The Ghost Mountain Boys - James E. Campbell [18]
Gus Bailey also enjoyed the trip. It allowed him and the guys of Company G ample time to do what Bailey loved best—play cards. It also gave him a chance to see the sights. Like many of the Wisconsin, Michigan, and Indiana men of the division, Bailey had never been west. He was awed by the wide-open expanses of the high plains, by the snow-packed mountain passes of New Mexico, and eventually by the ocean. When the train arrived at the Oakland, California, pier on April 13, Bailey took time out from his duties to write Katherine a letter.
“I’ve made up my mind, “he wrote, “that when I get back we will spend two or three months in this part of the country. You and I and the little one. I hope to God this is over soon so that we may be able to start where we left off, and with a little more to make life happier for us. I am now looking forward to the day when I get off that boat for home and, wherever it is, I want you to be there to meet me.”
Chapter 3
ARRIVAL DOWN UNDER
WHILE WAITING TO be deployed, a portion of the division stayed at Fort Ord and the Dog Track Pavilion while the rest of the men were put up at a large convention center and rodeo venue called the Cow Palace in San Francisco. According to Stutterin’ Smith, the Cow Palace was a miserable, concrete “monolith” as cold and “drafty as the North Pole,” and the men hated it. They were forced to sleep draped over stadium chairs and in horse stalls that reeked of manure. But the stopover was essential. Before shipping the division overseas, the army needed to take care of some last-minute business, including issuing extra uniforms, M-1 rifles, new helmets, and modern howitzers to replace the World War I artillery that the division had been using for two decades.
Before shipping out, lots of the men took advantage of San Francisco. The sightseers climbed Telegraph Hill and admired the Golden Gate Bridge. Most, though, just wanted to have a good time. That meant beer and women in Barbary Coast saloons or Chinatown. If they were going off to war, they were going to have one hell of a party first.
Simon Warmenhoven had just been promoted to major, and he was in the mood to celebrate, too. Instead of going with the other men, he sent Mandy a telegram, announcing the promotion, and then wrote her a letter.
Dearest Lover:
I looked at your picture so long last night—Anyway, I had a dream about you…I saw you just as plain as if you were standing in front of me, you wore a black dress with white trimming around the collar and your pretty blond hair…I didn’t even get to kiss you tho…Oh, Mandy darling, I miss you so, so much…I’d just give anything to to be with you…to feel your warm lips on mine.

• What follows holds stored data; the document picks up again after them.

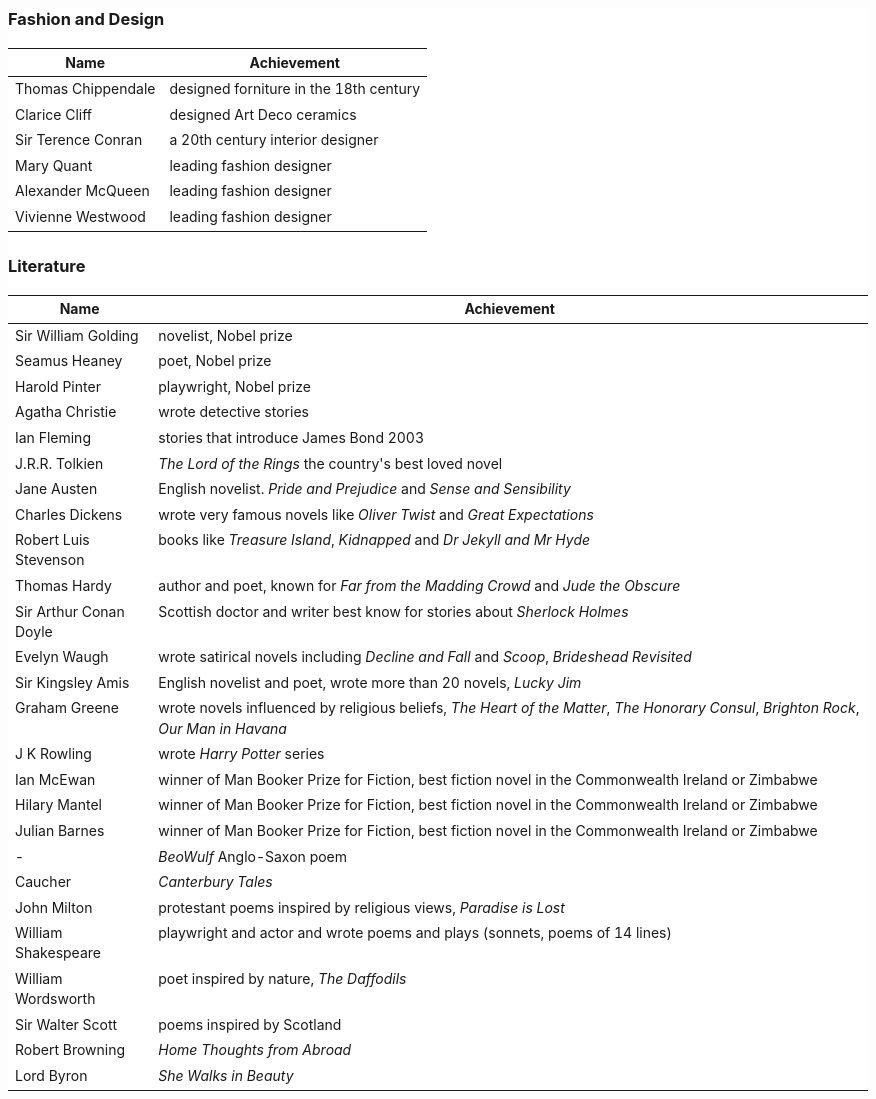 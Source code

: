 ### Fashion and Design ###

| Name | Achievement |
| --- | --- |
| Thomas Chippendale | designed forniture in the 18th century |
| Clarice Cliff | designed Art Deco ceramics |
| Sir Terence Conran | a 20th century interior designer |
| Mary Quant | leading fashion designer |
| Alexander McQueen | leading fashion designer |
| Vivienne Westwood | leading fashion designer |


### Literature ###

| Name | Achievement |
| --- | --- |
| Sir William Golding | novelist, Nobel prize |
| Seamus Heaney | poet, Nobel prize |
| Harold Pinter | playwright, Nobel prize |
| Agatha Christie | wrote detective stories |
| Ian Fleming | stories that introduce James Bond 2003 |
| J.R.R. Tolkien | *The Lord of the Rings*  the country's best loved novel |
| Jane Austen | English novelist. *Pride and Prejudice* and *Sense and Sensibility* |
| Charles Dickens | wrote very famous novels like *Oliver Twist* and *Great Expectations* | 
| Robert Luis Stevenson | books like *Treasure Island*, *Kidnapped* and *Dr Jekyll and Mr Hyde* |
| Thomas Hardy | author and poet, known for *Far from the Madding Crowd* and *Jude the Obscure* |
| Sir Arthur Conan Doyle | Scottish doctor and writer best know for stories about *Sherlock Holmes* |
| Evelyn Waugh | wrote satirical novels including *Decline and Fall* and *Scoop*, *Brideshead Revisited* |
| Sir Kingsley Amis | English novelist and poet, wrote more than 20 novels, *Lucky Jim* |
| Graham Greene | wrote novels influenced by religious beliefs, *The Heart of the Matter*, *The Honorary Consul*, *Brighton Rock*, *Our Man in Havana* |
| J K Rowling | wrote *Harry Potter* series |
| Ian McEwan | winner of Man Booker Prize for Fiction, best fiction novel in the Commonwealth Ireland or Zimbabwe |
| Hilary Mantel | winner of Man Booker Prize for Fiction, best fiction novel in the Commonwealth Ireland or Zimbabwe |
| Julian Barnes | winner of Man Booker Prize for Fiction, best fiction novel in the Commonwealth Ireland or Zimbabwe |
| - | *BeoWulf* Anglo-Saxon poem |
| Caucher | *Canterbury Tales* |
| John Milton | protestant poems inspired by religious views, *Paradise is Lost* |
| William Shakespeare | playwright and actor and wrote poems and plays (sonnets, poems of 14 lines) |
| William Wordsworth | poet inspired by nature, *The Daffodils* |
| Sir Walter Scott | poems inspired by Scotland |
| Robert Browning | *Home Thoughts from Abroad* |
| Lord Byron | *She Walks in Beauty* |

I hate to think how long it is going to be before I’ll be able to do that again…Before closing—Dearest Lover…again let me tell you, I love you so very, very much…It’ll be like being married again when I see you…My love to the girls—and the grandest wife and most thrilling lover.
Lovingly, Yours Always, Sam
On April 19 the 32nd Division, filled out with over three thousand “selectees,” mostly privates fresh from basic training, crammed into seven Matson Line cruise ships, that had been semi-converted to troop carriers. At 5:30 p.m. three days later, the overloaded vessels pulled anchor, escorted by two corvettes and the cruiser Indianapolis.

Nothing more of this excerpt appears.